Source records
=== Section Start ===
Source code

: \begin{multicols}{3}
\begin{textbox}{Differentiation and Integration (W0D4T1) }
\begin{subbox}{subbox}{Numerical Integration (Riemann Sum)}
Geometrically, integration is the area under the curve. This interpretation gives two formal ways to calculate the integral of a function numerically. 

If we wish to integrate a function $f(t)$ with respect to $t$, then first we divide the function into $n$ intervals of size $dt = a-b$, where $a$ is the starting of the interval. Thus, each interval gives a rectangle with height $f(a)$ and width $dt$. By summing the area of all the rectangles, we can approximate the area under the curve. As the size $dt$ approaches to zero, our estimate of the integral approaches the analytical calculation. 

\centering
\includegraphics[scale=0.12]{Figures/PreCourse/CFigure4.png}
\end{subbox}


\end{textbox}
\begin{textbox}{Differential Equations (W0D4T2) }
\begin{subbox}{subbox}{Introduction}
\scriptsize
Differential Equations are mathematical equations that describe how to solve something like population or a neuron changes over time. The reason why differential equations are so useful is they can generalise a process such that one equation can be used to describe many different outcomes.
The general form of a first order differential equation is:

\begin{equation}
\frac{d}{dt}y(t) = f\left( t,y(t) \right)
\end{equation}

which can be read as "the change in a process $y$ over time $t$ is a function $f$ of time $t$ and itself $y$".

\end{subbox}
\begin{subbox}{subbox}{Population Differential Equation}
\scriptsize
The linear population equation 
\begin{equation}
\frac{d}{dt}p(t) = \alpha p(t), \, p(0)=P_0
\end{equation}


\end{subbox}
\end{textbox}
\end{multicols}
=== Section End ===
=== Section Start ===
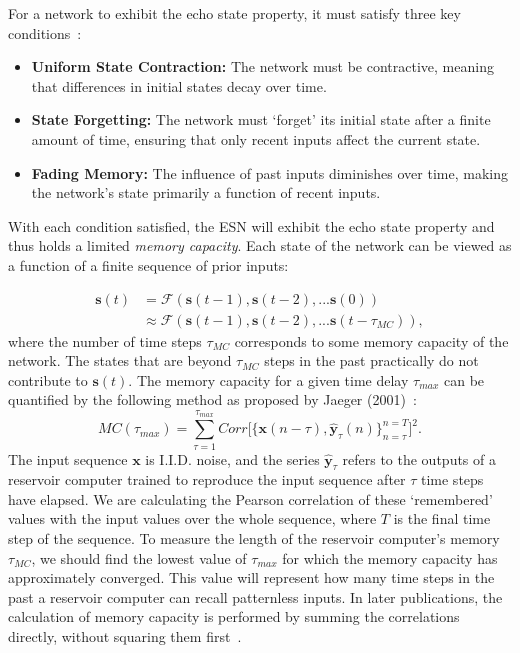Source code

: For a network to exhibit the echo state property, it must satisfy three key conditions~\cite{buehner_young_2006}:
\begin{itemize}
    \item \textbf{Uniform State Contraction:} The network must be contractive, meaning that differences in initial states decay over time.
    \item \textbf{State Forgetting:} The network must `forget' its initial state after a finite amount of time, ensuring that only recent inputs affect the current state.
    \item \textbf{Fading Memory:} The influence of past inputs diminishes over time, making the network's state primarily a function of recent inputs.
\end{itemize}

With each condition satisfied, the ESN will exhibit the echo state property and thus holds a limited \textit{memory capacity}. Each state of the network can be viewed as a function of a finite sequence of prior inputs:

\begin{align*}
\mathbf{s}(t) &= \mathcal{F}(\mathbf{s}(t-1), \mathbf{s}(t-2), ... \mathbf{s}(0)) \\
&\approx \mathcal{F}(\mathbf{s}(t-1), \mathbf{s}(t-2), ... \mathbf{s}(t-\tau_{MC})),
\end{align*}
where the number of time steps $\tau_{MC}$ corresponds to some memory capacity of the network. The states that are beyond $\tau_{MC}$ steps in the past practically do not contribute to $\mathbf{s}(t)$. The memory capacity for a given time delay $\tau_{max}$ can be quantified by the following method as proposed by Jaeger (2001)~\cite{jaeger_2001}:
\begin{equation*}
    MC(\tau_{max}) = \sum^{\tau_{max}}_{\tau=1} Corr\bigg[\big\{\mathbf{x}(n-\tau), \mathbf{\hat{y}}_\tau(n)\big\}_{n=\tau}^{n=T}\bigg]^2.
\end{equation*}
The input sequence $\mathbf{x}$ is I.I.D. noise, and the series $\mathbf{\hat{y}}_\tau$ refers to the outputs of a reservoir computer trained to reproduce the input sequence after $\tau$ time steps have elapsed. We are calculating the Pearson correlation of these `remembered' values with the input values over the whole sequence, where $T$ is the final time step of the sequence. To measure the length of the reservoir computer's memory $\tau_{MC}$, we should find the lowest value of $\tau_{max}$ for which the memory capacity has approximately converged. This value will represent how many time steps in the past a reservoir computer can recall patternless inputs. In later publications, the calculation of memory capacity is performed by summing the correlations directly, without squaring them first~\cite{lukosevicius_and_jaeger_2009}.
=== Section End ===
=== Section Start ===
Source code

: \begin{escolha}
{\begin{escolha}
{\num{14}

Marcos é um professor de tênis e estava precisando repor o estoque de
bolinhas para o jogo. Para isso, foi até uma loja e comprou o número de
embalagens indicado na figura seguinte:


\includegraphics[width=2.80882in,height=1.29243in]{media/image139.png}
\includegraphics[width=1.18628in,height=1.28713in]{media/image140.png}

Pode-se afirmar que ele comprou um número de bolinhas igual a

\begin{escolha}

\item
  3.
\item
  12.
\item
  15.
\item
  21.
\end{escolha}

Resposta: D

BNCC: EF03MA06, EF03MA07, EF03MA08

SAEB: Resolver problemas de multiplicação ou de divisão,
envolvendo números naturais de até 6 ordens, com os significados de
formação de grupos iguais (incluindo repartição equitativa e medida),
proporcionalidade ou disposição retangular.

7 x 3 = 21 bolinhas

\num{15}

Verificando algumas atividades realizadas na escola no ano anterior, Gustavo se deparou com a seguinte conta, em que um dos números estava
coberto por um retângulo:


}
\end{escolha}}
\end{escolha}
=== Section End ===
### Work item
In the records above, locate every line with the string "under" and copy it.

### Answer box
Geometrically, integration is the area under the curve. This interpretation gives two formal ways to calculate the integral of a function numerically. 
If we wish to integrate a function $f(t)$ with respect to $t$, then first we divide the function into $n$ intervals of size $dt = a-b$, where $a$ is the starting of the interval. Thus, each interval gives a rectangle with height $f(a)$ and width $dt$. By summing the area of all the rectangles, we can approximate the area under the curve. As the size $dt$ approaches to zero, our estimate of the integral approaches the analytical calculation. 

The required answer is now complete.